Gertrude Bendl ( Koperek; July 5, 1931 – June 25, 1987) was a Kentucky community activist and legislator who served in the Kentucky House of Representatives from 1976 until her death in 1987. She was the first woman to chair the Health and Welfare Committee. Her legislation involved "establishing a 'children's survival bill;' creating boarding-home regulations and bills of rights for nursing home residents and persons with developmental disabilities; mandating health insurance coverage for mentally ill; and providing for a living will." She was described as a "leading force" and "force of nature".

== Early life and activism ==
Bendl (then Gerta Koperek) was born to Mary and Paul Koperek, second-generation German and Polish immigrants, on July 5, 1931. She was the youngest of three children and grew up in New Kensington, Pennsylvania, but attended a Catholic school for girls in Coraopolis, Pennsylvania, for a year, before graduating from a New Kensington public school in 1949. She attended but did not graduate from the Pennsylvania College for Women (now Chatham University), but continued to study music privately and performed in opera, in concerts, and on showboats. In 1953, she married Richard Bendl; they had three children. Gerta Bendl founded Apple Hill Playhouse as a young mother. The Bendls moved to Atlanta, Georgia, in 1962, before settling in Louisville, Kentucky, in 1967.

Within two years in 1969, Gerta Bendl organized her fellow housewives as the Dames of Dundee to protest school boundary lines; though there was a "highly regarded public high school four blocks from her home," odd boundaries meant their children had to attend a school several miles away. After their first success, the Dames focused on another community problem of frequent flooding; in 1970, Bendl was a major force in creating the community's Water Management Committee.

== Politics and death ==
In 1971, Bendl won the Democratic nomination to run as a Louisville alderman and was elected by her district as one of few women aldermen ever elected in the city. She continued to organize her grassroots volunteer force, advocated for charitable causes, continued to work on water drainage issues, and was known for her stylish hats.

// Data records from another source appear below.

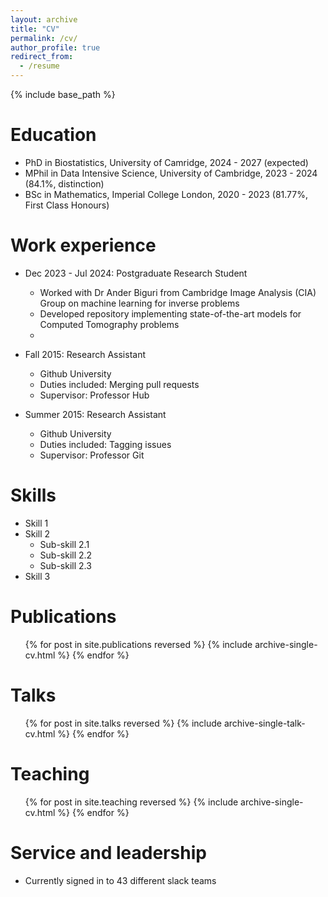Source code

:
 ```yaml
---
layout: archive
title: "CV"
permalink: /cv/
author_profile: true
redirect_from:
  - /resume
---
```


{% include base_path %}

Education
======
* PhD in Biostatistics, University of Camridge, 2024 - 2027 (expected)
* MPhil in Data Intensive Science, University of Cambridge, 2023 - 2024 (84.1%, distinction)
* BSc in Mathematics, Imperial College London, 2020 - 2023 (81.77%, First Class Honours)

Work experience
======
* Dec 2023 - Jul 2024: Postgraduate Research Student
  * Worked with Dr Ander Biguri from Cambridge Image Analysis (CIA) Group on machine learning for inverse problems
  * Developed repository implementing state-of-the-art models for Computed Tomography problems
  * 

* Fall 2015: Research Assistant
  * Github University
  * Duties included: Merging pull requests
  * Supervisor: Professor Hub

* Summer 2015: Research Assistant
  * Github University
  * Duties included: Tagging issues
  * Supervisor: Professor Git
  
Skills
======
* Skill 1
* Skill 2
  * Sub-skill 2.1
  * Sub-skill 2.2
  * Sub-skill 2.3
* Skill 3

Publications
======
  <ul>{% for post in site.publications reversed %}
    {% include archive-single-cv.html %}
  {% endfor %}</ul>
  
Talks
======
  <ul>{% for post in site.talks reversed %}
    {% include archive-single-talk-cv.html  %}
  {% endfor %}</ul>
  
Teaching
======
  <ul>{% for post in site.teaching reversed %}
    {% include archive-single-cv.html %}
  {% endfor %}</ul>
  
Service and leadership
======
* Currently signed in to 43 different slack teams
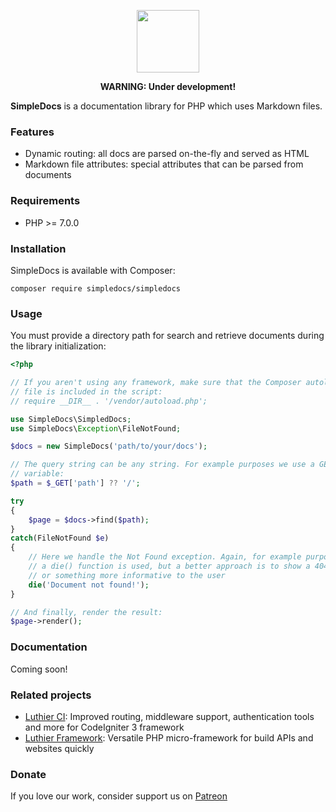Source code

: <p align="center">
    <img src="https://ingenia.me/images/simpledocs.png" width="100" />
</p>

<p align="center"><strong>WARNING: Under development!</strong></p>

**SimpleDocs** is a documentation library for PHP which uses Markdown files.

### Features

* Dynamic routing: all docs are parsed on-the-fly and served as HTML
* Markdown file attributes: special attributes that can be parsed from documents

### Requirements

* PHP >= 7.0.0

### Installation

SimpleDocs is available with Composer:

```
composer require simpledocs/simpledocs
```

### Usage

You must provide a directory path for search and retrieve documents during the library initialization:

```php
<?php

// If you aren't using any framework, make sure that the Composer autoload
// file is included in the script:
// require __DIR__ . '/vendor/autoload.php';

use SimpleDocs\SimpledDocs;
use SimpleDocs\Exception\FileNotFound;

$docs = new SimpleDocs('path/to/your/docs');

// The query string can be any string. For example purposes we use a GET
// variable:
$path = $_GET['path'] ?? '/';

try
{
    $page = $docs->find($path);
}
catch(FileNotFound $e)
{
    // Here we handle the Not Found exception. Again, for example purposes
    // a die() function is used, but a better approach is to show a 404 page or
    // or something more informative to the user
    die('Document not found!');
}

// And finally, render the result:
$page->render();
```

### Documentation

Coming soon!

### Related projects

* [Luthier CI](https://github.com/ingeniasoftware/luthier-ci): Improved routing, middleware support, authentication tools and more for CodeIgniter 3 framework
* [Luthier Framework](https://github.com/ingeniasoftware/luthier-framework): Versatile PHP micro-framework for build APIs and websites quickly

### Donate

If you love our work,  consider support us on [Patreon](https://patreon.com/ingenia)
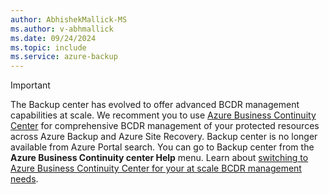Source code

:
 ```yaml
---
author: AbhishekMallick-MS
ms.author: v-abhmallick
ms.date: 09/24/2024
ms.topic: include
ms.service: azure-backup
---
```


>[!Important]
>The Backup center has evolved to offer advanced BCDR management capabilities at scale. We recomment you to use [Azure Business Continuity Center](/azure/business-continuity-center/business-continuity-center-overview) for comprehensive BCDR management of your protected resources across Azure Backup and Azure Site Recovery. Backup center is no longer available from Azure Portal search. You can go to Backup center from the **Azure Business Continuity center Help** menu. Learn about [switching to Azure Business Continuity Center for your at scale BCDR management needs](https://techcommunity.microsoft.com/t5/azure-storage-blog/switch-to-azure-business-continuity-center-for-your-at-scale/ba-p/4246169).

In 1975, Bendl was first elected to the house after incumbent David Karem retired to run for the Kentucky Senate. In the 34th district in the Kentucky General Assembly, she would push for legislation regulating nursing homes and fighting domestic violence. For the former subject, her sponsored bills included HB 106, the Nursing Home Reform Bill, and several others. For the latter, she overwhelmingly passed her 1980 bill on warrantless arrests for domestic violence despite strong opposition and debate, including a clash where she shouted into her microphone out of turn. She served until her death of a heart attack in 1987.